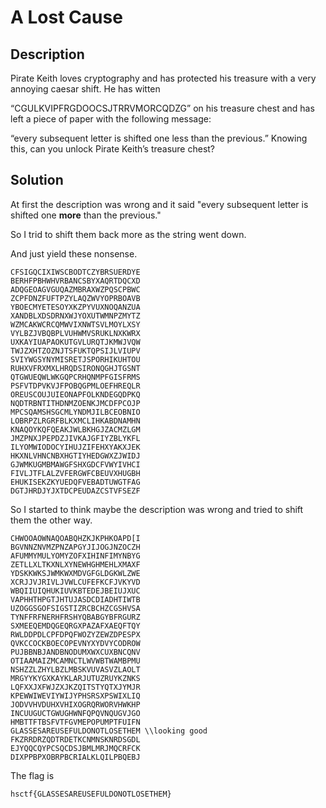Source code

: # A Lost Cause

## Description

Pirate Keith loves cryptography and has protected his treasure with a very annoying caesar shift. He has witten 

“CGULKVIPFRGDOOCSJTRRVMORCQDZG” on his treasure chest and has left a piece of paper with the following message: 

“every subsequent letter is shifted one less than the previous.” Knowing this, can you unlock Pirate Keith’s treasure chest?

## Solution

At first the description was wrong and it said "every subsequent letter is shifted one __**more**__ than the previous."

So I trid to shift them back more as the string went down.

And just yield these nonsense.

```
CFSIGQCIXIWSCBODTCZYBRSUERDYE
BERHFPBHWHVRBANCSBYXAQRTDQCXD
ADQGEOAGVGUQAZMBRAXWZPQSCPBWC
ZCPFDNZFUFTPZYLAQZWVYOPRBOAVB
YBOECMYETESOYXKZPYVUXNOQANZUA
XANDBLXDSDRNXWJYOXUTWMNPZMYTZ
WZMCAKWCRCQMWVIXNWTSVLMOYLXSY
VYLBZJVBQBPLVUHWMVSRUKLNXKWRX
UXKAYIUAPAOKUTGVLURQTJKMWJVQW
TWJZXHTZOZNJTSFUKTQPSIJLVIUPV
SVIYWGSYNYMISRETJSPORHIKUHTOU
RUHXVFRXMXLHRQDSIRONQGHJTGSNT
QTGWUEQWLWKGQPCRHQNMPFGISFRMS
PSFVTDPVKVJFPOBQGPMLOEFHREQLR
OREUSCOUJUIEONAPFOLKNDEGQDPKQ
NQDTRBNTITHDNMZOENKJMCDFPCOJP
MPCSQAMSHSGCMLYNDMJILBCEOBNIO
LOBRPZLRGRFBLKXMCLIHKABDNAMHN
KNAQOYKQFQEAKJWLBKHGJZACMZLGM
JMZPNXJPEPDZJIVKAJGFIYZBLYKFL
ILYOMWIODOCYIHUJZIFEHXYAKXJEK
HKXNLVHNCNBXHGTIYHEDGWXZJWIDJ
GJWMKUGMBMAWGFSHXGDCFVWYIVHCI
FIVLJTFLALZVFERGWFCBEUVXHUGBH
EHUKISEKZKYUEDQFVEBADTUWGTFAG
DGTJHRDJYJXTDCPEUDAZCSTVFSEZF
```

So I started to think maybe the description was wrong and tried to shift them the other way.

```
CHWOOAOWNAQOABQHZKJKPHKOAPD[I
BGVNNZNVMZPNZAPGYJIJOGJNZOCZH
AFUMMYMULYOMYZOFXIHINFIMYNBYG
ZETLLXLTKXNLXYNEWHGHMEHLXMAXF
YDSKKWKSJWMKWXMDVGFGLDGKWLZWE
XCRJJVJRIVLJVWLCUFEFKCFJVKYVD
WBQIIUIQHUKIUVKBTEDEJBEIUJXUC
VAPHHTHPGTJHTUJASDCDIADHTIWTB
UZOGGSGOFSIGSTIZRCBCHZCGSHVSA
TYNFFRFNERHFRSHYQBABGYBFRGURZ
SXMEEQEMDQGEQRGXPAZAFXAEQFTQY
RWLDDPDLCPFDPQFWOZYZEWZDPESPX
QVKCCOCKBOECOPEVNYXYDVYCODROW
PUJBBNBJANDBNODUMXWXCUXBNCQNV
OTIAAMAIZMCAMNCTLWVWBTWAMBPMU
NSHZZLZHYLBZLMBSKVUVASVZLAOLT
MRGYYKYGXKAYKLARJUTUZRUYKZNKS
LQFXXJXFWJZXJKZQITSTYQTXJYMJR
KPEWWIWEVIYWIJYPHSRSXPSWIXLIQ
JODVVHVDUHXVHIXOGRQRWORVHWKHP
INCUUGUCTGWUGHWNFQPQVNQUGVJGO
HMBTTFTBSFVTFGVMEPOPUMPTFUIFN
GLASSESAREUSEFULDONOTLOSETHEM \\looking good
FKZRRDRZQDTRDETKCNMNSKNRDSGDL
EJYQQCQYPCSQCDSJBMLMRJMQCRFCK
DIXPPBPXOBRPBCRIALKLQILPBQEBJ
```

The flag is
```
hsctf{GLASSESAREUSEFULDONOTLOSETHEM}
```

------------------------------------------------

» **WHAT YOU WILL DO**:
Look through the entries and return every line where "Pirate" appears.

» **SOLVED EXERCISE**:
Pirate Keith loves cryptography and has protected his treasure with a very annoying caesar shift. He has witten 
“every subsequent letter is shifted one less than the previous.” Knowing this, can you unlock Pirate Keith’s treasure chest?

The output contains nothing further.